The blue-chip Dow Jones industrial average, which rose 5.68 points Friday, was down 28.50 points to 10,108.40. At midday, the Dow is down about 6.29 percent in value for the year.
The tech-heavy Nasdaq composite index, which gained 10.84 points in the previous session, was down 11.31 points to 1,975.95. The key index is down about 20.02 percent in value for all of 2001.
The broader New York Stock Exchange composite index was down 1.87 to 592.51 while the Standard & Poor's 500 index was down 3.86 to 1,157.16.
The American Stock Exchange composite index was down 2.93 points to 846.45 while the Russell 2000 Index was down 3.08 to 490.54.
Big Board volume dropped to an estimated 260.50 million shares from 348.90 million shares changing hands during the same period Friday.
Analysts said stocks drifted lower in light trading as some professional investors adjusted their portfolios with some last minute window dressing.
But, experts noted most investors opted for the sidelines in a week that will be marked by the release of a cluster of crucial economic reports.
On the economic front, business conditions in the New York metro area showed some tentative signs of stabilization in December from the tailspin they saw in the prior two months.
The National Association of Purchasing Management-New York business conditions index rose to 252.3 in December from 246.2. November had been the lowest level since February 2000.
The jump was driven by a return to positive territory for purchasing managers' view of current conditions, manufacturing, and the service industry.
The current conditions index rose to 62.2 from 34.4 in November.
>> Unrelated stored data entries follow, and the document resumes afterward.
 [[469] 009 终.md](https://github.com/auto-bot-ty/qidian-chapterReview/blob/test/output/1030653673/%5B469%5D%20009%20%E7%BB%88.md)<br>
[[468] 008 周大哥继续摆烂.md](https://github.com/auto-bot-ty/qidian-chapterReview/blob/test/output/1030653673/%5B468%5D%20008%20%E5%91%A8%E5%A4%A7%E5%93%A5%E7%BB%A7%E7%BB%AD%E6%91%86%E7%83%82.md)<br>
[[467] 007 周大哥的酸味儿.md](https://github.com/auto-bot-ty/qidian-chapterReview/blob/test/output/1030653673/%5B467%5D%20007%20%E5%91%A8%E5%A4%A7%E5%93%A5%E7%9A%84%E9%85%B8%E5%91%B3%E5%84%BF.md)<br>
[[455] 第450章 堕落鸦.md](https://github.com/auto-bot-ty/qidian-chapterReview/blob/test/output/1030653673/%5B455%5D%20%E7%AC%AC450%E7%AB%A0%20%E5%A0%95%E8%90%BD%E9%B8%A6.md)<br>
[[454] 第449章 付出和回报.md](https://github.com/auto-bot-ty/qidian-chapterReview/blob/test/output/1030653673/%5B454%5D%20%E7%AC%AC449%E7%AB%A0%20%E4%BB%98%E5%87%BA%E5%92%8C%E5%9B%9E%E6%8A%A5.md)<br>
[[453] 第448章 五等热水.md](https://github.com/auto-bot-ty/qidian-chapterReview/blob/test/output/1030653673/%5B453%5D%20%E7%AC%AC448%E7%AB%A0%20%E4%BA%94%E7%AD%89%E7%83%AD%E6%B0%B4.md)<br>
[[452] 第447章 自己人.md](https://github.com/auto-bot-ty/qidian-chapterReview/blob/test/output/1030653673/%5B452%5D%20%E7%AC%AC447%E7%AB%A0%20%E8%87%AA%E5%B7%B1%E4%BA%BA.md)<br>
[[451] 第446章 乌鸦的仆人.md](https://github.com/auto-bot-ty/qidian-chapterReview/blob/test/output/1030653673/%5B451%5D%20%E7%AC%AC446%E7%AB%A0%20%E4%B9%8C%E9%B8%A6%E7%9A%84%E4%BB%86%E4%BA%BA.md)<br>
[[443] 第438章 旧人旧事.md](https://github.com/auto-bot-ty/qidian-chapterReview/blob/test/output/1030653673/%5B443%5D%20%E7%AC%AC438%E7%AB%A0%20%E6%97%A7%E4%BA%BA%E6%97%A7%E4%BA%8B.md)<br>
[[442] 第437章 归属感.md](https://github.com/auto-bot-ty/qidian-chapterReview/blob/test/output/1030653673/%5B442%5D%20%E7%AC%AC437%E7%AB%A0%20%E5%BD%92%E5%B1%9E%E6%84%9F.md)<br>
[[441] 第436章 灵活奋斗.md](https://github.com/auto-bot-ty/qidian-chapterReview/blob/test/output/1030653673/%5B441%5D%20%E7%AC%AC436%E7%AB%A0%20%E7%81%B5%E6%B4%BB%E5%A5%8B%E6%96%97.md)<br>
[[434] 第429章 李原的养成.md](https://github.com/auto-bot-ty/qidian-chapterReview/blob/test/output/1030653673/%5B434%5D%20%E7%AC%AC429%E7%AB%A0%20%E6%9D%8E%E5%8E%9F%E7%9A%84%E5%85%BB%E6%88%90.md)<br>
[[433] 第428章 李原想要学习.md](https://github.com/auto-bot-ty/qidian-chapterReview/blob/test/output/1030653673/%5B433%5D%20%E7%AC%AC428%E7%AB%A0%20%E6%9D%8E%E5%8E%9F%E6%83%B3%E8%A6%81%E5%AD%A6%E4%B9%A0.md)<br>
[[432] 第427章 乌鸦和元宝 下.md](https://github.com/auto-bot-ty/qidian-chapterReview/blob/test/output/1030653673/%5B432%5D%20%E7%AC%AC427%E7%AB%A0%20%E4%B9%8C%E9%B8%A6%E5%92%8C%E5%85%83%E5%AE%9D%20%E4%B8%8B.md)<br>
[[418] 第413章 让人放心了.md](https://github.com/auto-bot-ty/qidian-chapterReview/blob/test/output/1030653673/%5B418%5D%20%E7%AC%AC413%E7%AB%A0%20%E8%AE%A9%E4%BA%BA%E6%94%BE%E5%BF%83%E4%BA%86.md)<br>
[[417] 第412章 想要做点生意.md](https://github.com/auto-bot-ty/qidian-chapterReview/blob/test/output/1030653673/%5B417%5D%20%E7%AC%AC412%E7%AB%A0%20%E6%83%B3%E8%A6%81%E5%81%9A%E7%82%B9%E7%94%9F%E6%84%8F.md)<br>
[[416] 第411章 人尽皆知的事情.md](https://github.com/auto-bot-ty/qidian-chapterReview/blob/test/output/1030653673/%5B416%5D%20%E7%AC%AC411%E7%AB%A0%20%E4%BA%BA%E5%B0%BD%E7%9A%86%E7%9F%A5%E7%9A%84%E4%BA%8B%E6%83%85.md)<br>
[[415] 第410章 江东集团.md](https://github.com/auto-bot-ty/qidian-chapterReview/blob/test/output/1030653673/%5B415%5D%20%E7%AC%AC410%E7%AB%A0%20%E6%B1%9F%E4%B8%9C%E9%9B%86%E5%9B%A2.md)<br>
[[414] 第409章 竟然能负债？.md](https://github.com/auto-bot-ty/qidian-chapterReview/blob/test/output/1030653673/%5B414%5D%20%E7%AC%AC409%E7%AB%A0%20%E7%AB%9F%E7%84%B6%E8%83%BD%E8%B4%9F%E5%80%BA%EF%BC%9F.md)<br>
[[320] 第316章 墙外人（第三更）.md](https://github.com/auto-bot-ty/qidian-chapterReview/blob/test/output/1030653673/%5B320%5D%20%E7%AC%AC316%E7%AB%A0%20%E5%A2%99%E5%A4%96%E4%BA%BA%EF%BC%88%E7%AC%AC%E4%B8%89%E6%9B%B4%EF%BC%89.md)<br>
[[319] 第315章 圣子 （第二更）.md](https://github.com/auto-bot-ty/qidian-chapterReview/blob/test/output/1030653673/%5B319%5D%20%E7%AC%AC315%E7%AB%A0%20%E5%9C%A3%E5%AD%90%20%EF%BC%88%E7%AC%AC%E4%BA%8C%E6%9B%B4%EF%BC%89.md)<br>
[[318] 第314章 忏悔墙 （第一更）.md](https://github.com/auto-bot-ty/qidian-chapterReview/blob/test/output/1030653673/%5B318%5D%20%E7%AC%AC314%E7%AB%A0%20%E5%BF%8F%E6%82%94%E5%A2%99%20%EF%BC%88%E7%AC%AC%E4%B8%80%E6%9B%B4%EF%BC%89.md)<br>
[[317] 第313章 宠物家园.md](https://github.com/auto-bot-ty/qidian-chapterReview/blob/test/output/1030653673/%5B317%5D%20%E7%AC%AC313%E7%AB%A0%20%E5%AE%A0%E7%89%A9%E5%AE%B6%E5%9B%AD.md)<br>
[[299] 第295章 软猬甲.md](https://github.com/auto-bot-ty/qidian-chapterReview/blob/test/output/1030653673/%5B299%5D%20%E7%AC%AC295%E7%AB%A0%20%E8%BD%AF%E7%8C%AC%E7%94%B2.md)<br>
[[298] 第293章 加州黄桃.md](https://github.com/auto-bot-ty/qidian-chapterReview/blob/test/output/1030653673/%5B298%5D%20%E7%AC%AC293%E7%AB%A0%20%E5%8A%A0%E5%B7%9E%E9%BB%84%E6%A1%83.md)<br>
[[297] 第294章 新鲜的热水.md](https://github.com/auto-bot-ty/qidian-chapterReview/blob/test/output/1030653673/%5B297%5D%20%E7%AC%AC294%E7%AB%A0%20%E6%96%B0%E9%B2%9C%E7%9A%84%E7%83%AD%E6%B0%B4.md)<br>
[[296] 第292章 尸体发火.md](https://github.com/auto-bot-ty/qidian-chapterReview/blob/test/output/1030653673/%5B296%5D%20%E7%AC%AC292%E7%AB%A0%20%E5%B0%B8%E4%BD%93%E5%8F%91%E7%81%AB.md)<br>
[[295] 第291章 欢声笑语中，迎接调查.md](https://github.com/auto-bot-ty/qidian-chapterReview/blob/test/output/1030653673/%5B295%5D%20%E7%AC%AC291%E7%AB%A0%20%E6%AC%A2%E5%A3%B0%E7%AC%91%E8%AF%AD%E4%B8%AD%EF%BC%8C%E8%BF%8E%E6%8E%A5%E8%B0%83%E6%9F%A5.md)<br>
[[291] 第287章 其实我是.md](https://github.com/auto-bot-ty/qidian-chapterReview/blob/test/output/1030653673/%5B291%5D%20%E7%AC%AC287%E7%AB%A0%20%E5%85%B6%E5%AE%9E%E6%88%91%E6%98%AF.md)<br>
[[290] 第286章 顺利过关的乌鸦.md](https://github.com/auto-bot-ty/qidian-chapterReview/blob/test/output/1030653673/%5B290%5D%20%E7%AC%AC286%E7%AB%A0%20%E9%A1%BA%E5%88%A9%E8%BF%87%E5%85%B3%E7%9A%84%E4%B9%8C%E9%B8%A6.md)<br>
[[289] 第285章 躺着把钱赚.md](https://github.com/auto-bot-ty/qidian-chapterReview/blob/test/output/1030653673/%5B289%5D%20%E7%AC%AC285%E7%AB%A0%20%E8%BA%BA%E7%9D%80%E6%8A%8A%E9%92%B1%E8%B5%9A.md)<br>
The manufacturing index rose to 72.6 in December from 49.9 in November. The non-manufacturing index rose to 61.0 in December from 32.7 in November. A reading below 50 denotes expansion while a below-50 reading indicates contraction.
Despite growing joblessness in the region, growing weakness in the New York City budget, and recent declines in some real estate values, the area economy showed some signs of that a recovery is starting to take shape.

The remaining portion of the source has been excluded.